「機動戦士ガンダムOO」第15話

クーデターの首謀者の軍人さんが、面白いことを言ったね。「軍隊は国益と国民を守る……誤った政治の元で軍隊は正しく機能しない」いや全くその通り。ここまではいいが、問題はその次。「私は正しき軍隊の中で、軍人として生きたいのだよ」はぁ?正しき軍隊って何だよ。
民主国家における軍隊はシビリアンコントロール、つまり国民の代表たる政府によって支配される。だからどんなに愚劣な政府ではあっても、国民の代表たる政府を、軍隊が倒すなんてあってはならない。そこに民主国家の軍人の苦悩がある。銀河英雄伝説は、そこを非常によく描いていて(多少シビリアンコントロールに対する誤解はあるが)、ヤン・ウェンリーは、政府が選挙の票欲しさに愚劣な出兵を決めても、それに従い、またそのような政府を倒して清潔な政治を行おうとクーデターを起こした一部軍人に対して、現政府を守るために戦い、その行動が矛盾に満ちていることを分かって苦悩しながらも、民主国家における軍人としての筋を通したわけで。

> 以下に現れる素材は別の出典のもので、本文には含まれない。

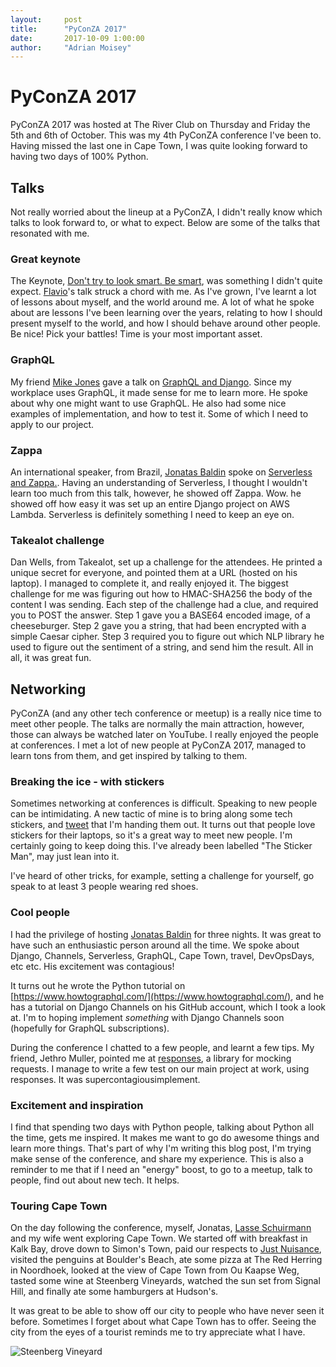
 ```yaml
---
layout:     post
title:      "PyConZA 2017"
date:       2017-10-09 1:00:00
author:     "Adrian Moisey"
---
```


# PyConZA 2017

PyConZA 2017 was hosted at The River Club on Thursday and Friday the 5th and 6th of October. This was my 4th PyConZA conference I've been to. Having missed the last one in Cape Town, I was quite looking forward to having two days of 100% Python.

## Talks

Not really worried about the lineup at a PyConZA, I didn't really know which talks to look forward to, or what to expect. Below are some of the talks that resonated with me.

### Great keynote

The Keynote, [Don't try to look smart. Be smart](https://za.pycon.org/talks/1/), was something I didn't quite expect. [Flavio](http://flaper87.com/)'s talk struck a chord with me. As I've grown, I've learnt a lot of lessons about myself, and the world around me. A lot of what he spoke about are lessons I've been learning over the years, relating to how I should present myself to the world, and how I should behave around other people. Be nice! Pick your battles! Time is your most important asset.

### GraphQL

My friend [Mike Jones](https://twitter.com/imsickofmaps) gave a talk on [GraphQL and Django](https://za.pycon.org/talks/34/). Since my workplace uses GraphQL, it made sense for me to learn more. He spoke about why one might want to use GraphQL. He also had some nice examples of implementation, and how to test it. Some of which I need to apply to our project.

### Zappa

An international speaker, from Brazil, [Jonatas Baldin](https://twitter.com/jonatasbaldin) spoke on [Serverless and Zappa.](https://za.pycon.org/talks/47/). Having an understanding of Serverless, I thought I wouldn't learn too much from this talk, however, he showed off Zappa. Wow. he showed off how easy it was set up an entire Django project on AWS Lambda. Serverless is definitely something I need to keep an eye on.

### Takealot challenge

Dan Wells, from Takealot, set up a challenge for the attendees. He printed a unique secret for everyone, and pointed them at a URL (hosted on his laptop). I managed to complete it, and really enjoyed it. The biggest challenge for me was figuring out how to HMAC-SHA256 the body of the content I was sending.
Each step of the challenge had a clue, and required you to POST the answer. Step 1 gave you a BASE64 encoded image, of a cheeseburger. Step 2 gave you a string, that had been encrypted with a simple Caesar cipher. Step 3 required you to figure out which NLP library he used to figure out the sentiment of a string, and send him the result. All in all, it was great fun.

## Networking

PyConZA (and any other tech conference or meetup) is a really nice time to meet other people. The talks are normally the main attraction, however, those can always be watched later on YouTube. I really enjoyed the people at conferences. I met a lot of new people at PyConZA 2017, managed to learn tons from them, and get inspired by talking to them.

### Breaking the ice - with stickers

Sometimes networking at conferences is difficult. Speaking to new people can be intimidating. A new tactic of mine is to bring along some tech stickers, and [tweet](https://twitter.com/adrianmoisey/status/916208170527227905) that I'm handing them out. It turns out that people love stickers for their laptops, so it's a great way to meet new people. I'm certainly going to keep doing this. I've already been labelled "The Sticker Man", may just lean into it.

I've heard of other tricks, for example, setting a challenge for yourself, go speak to at least 3 people wearing red shoes.

### Cool people

I had the privilege of hosting [Jonatas Baldin](https://twitter.com/jonatasbaldin) for three nights. It was great to have such an enthusiastic person around all the time. We spoke about Django, Channels, Serverless, GraphQL, Cape Town, travel, DevOpsDays, etc etc. His excitement was contagious!

It turns out he wrote the Python tutorial on [https://www.howtographql.com/](https://www.howtographql.com/), and he has a tutorial on Django Channels on his GitHub account, which I took a look at. I'm to hoping implement *something* with Django Channels soon (hopefully for GraphQL subscriptions).

During the conference I chatted to a few people, and learnt a few tips. My friend, Jethro Muller, pointed me at [responses](https://pypi.python.org/pypi/responses), a library for mocking requests. I manage to write a few test on our main project at work, using responses. It was supercontagiousimplement.

### Excitement and inspiration

I find that spending two days with Python people, talking about Python all the time, gets me inspired. It makes me want to go do awesome things and learn more things. That's part of why I'm writing this blog post, I'm trying make sense of the conference, and share my experience. This is also a reminder to me that if I need an "energy" boost, to go to a meetup, talk to people, find out about new tech. It helps.

### Touring Cape Town

On the day following the conference, myself, Jonatas, [Lasse Schuirmann](https://twitter.com/lschuirmann) and my wife went exploring Cape Town. We started off with breakfast in Kalk Bay, drove down to Simon's Town, paid our respects to [Just Nuisance](https://en.wikipedia.org/wiki/Just_Nuisance), visited the penguins at Boulder's Beach, ate some pizza at The Red Herring in Noordhoek, looked at the view of Cape Town from Ou Kaapse Weg, tasted some wine at Steenberg Vineyards, watched the sun set from Signal Hill, and finally ate some hamburgers at Hudson's.

It was great to be able to show off our city to people who have never seen it before. Sometimes I forget about what Cape Town has to offer. Seeing the city from the eyes of a tourist reminds me to try appreciate what I have.

<img src="{{ site.baseurl }}/img/pycon-2017.jpg" alt="Steenberg Vineyard">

つまり、民主国家において、悪政を正すためにクーデターという手段に訴えるのは、民主国家の軍人としての自殺に他ならない。あくまで民主国家のルールに従って、悪政を正す方法を考えるべき。もちろん、自らの国民に武器を向けるよう命令するような政府なら、いよいよ仕方が無いのでクーデターというのも有りかもしれないが、だからこそ、そのような究極の状況でもない限り、民主国家の軍人はそれらしく振舞うべき。
そういう苦悩を描いているなら、ダブルオーも物語に深みが出るんだろうけど、全くそういうのが無いから、どこまでも薄っぺらい。言葉に重みが無い。「正しき軍隊」って何だろうと悩んで悩んで悩みぬいて、じゃあクーデターしかもうないと思い詰めるのなら、共感もできようが、「正しき軍隊」などと言葉だけで軽く言われたんじゃあ、底の浅さが見えるだけで失笑するね。
リアルな戦争ものがいかに難しいか。本当に戦争を研究したことがないから、こういう脚本しか書けないんだろうね。これも日本の教育における念仏平和主義の賜物かねぇ。